Increased Transparency Makes Congressional Compromise Harder To Reach

Oct 28, 2015

Republican congressional leaders and the White House reached a budget agreement earlier this week that would modestly increase spending over the next two years, cut some social programs, and raise the federal borrowing limit. The House passed the bill on a 266 to 167 vote late Wednesday and a Senate vote is expected soon to follow.

When they have a camera pointed at them, members of Congress are more likely to take a hard line. - Rachel Caufield

Many House and Senate Republicans contend that House Speaker John Boehner gave away too much in order to reach a deal, and there are critics of the fact that lawmakers met in private to discuss the agreement.

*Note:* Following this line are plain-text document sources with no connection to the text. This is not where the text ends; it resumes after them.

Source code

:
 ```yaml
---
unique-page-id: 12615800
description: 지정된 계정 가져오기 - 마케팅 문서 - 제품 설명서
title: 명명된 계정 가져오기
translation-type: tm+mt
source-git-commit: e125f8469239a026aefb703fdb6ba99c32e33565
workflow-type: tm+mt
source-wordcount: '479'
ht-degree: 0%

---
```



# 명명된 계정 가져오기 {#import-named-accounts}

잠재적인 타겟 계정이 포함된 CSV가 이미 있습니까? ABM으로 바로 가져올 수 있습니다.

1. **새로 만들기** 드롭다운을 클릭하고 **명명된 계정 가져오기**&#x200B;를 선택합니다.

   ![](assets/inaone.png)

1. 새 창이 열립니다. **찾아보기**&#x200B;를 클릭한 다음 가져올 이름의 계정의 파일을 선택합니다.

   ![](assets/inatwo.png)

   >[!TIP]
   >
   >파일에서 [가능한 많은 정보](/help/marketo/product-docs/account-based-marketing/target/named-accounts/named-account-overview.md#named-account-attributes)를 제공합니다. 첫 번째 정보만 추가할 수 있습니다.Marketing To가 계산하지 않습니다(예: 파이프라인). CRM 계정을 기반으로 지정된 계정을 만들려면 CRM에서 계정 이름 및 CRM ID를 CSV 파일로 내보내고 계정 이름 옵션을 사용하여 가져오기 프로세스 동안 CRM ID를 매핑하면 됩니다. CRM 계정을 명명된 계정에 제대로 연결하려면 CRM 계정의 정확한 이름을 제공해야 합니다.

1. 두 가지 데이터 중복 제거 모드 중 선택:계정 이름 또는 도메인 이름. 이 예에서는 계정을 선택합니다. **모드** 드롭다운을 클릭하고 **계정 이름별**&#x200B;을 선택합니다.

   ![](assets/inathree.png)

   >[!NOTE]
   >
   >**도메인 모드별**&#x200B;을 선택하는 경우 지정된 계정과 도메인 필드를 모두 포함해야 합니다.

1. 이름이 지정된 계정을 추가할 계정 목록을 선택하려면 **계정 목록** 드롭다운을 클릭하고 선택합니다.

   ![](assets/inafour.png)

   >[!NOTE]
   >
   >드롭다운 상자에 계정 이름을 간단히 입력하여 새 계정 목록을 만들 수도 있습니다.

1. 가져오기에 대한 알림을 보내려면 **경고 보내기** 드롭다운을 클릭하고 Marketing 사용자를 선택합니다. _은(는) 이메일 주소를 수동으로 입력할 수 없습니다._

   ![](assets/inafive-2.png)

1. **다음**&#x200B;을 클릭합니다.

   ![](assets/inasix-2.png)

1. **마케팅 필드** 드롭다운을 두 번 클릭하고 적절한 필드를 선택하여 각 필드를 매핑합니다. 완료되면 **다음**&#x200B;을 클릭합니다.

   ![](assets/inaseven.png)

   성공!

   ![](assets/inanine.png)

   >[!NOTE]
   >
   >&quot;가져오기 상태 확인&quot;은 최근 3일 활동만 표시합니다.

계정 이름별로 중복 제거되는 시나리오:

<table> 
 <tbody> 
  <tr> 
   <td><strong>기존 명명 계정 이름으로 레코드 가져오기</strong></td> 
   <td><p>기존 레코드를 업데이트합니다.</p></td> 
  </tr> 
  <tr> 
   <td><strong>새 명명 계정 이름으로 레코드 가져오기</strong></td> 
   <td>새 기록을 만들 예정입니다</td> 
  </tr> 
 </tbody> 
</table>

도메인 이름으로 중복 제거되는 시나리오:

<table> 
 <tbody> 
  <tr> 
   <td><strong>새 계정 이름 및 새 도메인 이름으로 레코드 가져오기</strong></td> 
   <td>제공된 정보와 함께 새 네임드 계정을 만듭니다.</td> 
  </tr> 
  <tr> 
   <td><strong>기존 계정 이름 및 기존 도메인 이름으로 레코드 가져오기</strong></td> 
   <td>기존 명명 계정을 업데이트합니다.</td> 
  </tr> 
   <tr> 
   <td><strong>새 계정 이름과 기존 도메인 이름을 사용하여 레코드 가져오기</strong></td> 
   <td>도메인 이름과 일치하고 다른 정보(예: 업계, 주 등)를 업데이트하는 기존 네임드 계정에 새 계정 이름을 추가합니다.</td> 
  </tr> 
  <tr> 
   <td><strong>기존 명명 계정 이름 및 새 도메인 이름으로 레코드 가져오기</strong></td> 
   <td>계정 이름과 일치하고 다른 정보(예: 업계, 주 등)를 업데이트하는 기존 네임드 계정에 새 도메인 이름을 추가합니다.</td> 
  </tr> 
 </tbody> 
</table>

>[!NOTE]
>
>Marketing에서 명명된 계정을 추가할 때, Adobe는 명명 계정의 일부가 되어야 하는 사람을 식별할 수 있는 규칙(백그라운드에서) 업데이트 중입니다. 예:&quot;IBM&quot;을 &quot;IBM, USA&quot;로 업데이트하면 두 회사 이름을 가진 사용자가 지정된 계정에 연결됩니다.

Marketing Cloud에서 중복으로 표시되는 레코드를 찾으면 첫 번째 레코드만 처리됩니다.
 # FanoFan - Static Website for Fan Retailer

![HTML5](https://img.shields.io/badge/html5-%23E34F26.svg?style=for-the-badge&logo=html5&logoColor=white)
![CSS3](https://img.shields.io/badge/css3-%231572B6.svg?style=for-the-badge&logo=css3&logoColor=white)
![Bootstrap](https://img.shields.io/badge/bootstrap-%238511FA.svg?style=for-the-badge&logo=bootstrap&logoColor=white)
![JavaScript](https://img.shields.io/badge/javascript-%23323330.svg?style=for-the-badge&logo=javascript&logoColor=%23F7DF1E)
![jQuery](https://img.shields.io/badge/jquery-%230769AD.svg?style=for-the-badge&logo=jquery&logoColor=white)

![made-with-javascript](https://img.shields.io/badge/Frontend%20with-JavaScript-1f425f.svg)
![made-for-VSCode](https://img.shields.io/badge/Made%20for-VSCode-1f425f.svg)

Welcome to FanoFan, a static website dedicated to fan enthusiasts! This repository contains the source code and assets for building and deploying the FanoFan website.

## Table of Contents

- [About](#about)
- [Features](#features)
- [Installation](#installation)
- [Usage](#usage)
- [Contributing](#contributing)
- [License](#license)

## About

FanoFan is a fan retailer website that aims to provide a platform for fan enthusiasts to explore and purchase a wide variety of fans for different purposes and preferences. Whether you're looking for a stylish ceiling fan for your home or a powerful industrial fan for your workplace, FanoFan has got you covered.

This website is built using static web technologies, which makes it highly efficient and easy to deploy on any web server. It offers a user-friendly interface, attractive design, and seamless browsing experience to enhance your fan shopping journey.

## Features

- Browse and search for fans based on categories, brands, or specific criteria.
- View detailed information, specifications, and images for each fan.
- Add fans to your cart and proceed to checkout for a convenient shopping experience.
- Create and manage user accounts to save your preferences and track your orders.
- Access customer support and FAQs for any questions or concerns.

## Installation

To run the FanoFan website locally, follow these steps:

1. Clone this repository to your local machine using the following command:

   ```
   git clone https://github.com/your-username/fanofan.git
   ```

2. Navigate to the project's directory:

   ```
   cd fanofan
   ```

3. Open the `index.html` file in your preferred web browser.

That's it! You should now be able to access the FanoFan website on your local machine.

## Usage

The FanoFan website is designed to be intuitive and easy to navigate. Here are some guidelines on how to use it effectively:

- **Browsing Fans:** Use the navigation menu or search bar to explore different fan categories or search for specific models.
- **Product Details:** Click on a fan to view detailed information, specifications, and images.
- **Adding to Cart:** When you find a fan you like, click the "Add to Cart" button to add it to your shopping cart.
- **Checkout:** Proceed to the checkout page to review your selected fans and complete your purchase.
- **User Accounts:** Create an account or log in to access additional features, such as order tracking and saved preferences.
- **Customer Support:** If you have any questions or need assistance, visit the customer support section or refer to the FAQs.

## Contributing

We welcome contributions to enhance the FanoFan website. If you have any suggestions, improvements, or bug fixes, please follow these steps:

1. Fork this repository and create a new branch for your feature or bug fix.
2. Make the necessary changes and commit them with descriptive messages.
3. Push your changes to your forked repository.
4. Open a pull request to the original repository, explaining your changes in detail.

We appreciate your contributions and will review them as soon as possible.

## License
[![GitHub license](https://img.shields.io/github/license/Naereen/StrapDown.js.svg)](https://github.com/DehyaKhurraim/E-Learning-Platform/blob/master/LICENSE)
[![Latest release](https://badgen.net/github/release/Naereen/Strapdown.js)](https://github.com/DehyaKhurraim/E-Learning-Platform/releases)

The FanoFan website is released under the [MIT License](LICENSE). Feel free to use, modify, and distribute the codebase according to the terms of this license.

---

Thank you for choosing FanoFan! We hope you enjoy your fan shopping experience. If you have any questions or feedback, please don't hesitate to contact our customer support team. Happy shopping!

Rachel Caufield, associate professor of political science at Drake and associate director of the Harkin Institute for Public Policy and Citizen Engagement, says that the deal may be more bipartisan precisely because these talks were private.

“When they have a camera pointed at them, members of Congress are more likely to take a hard line,” she says.

“They know they have to go back to their voters, and there’s a chance that somebody further to the left or further to the right will challenge them in a primary. So when you go to the table and say, ‘OK I’m willing to compromise on some of these core issues,’ that’s not popular among a lot of voters.”

On this politics day edition of River to River, Ben Kieffer talks about the deal with Caufield and Tim Hagle, associate professor of Political Science at the University of Iowa. They also discuss new polls showing Ben Carson topping Trump, what to watch for in tonight’s third GOP debate, and a new Monmouth University poll showing Hillary Clinton's 41-point lead in Iowa.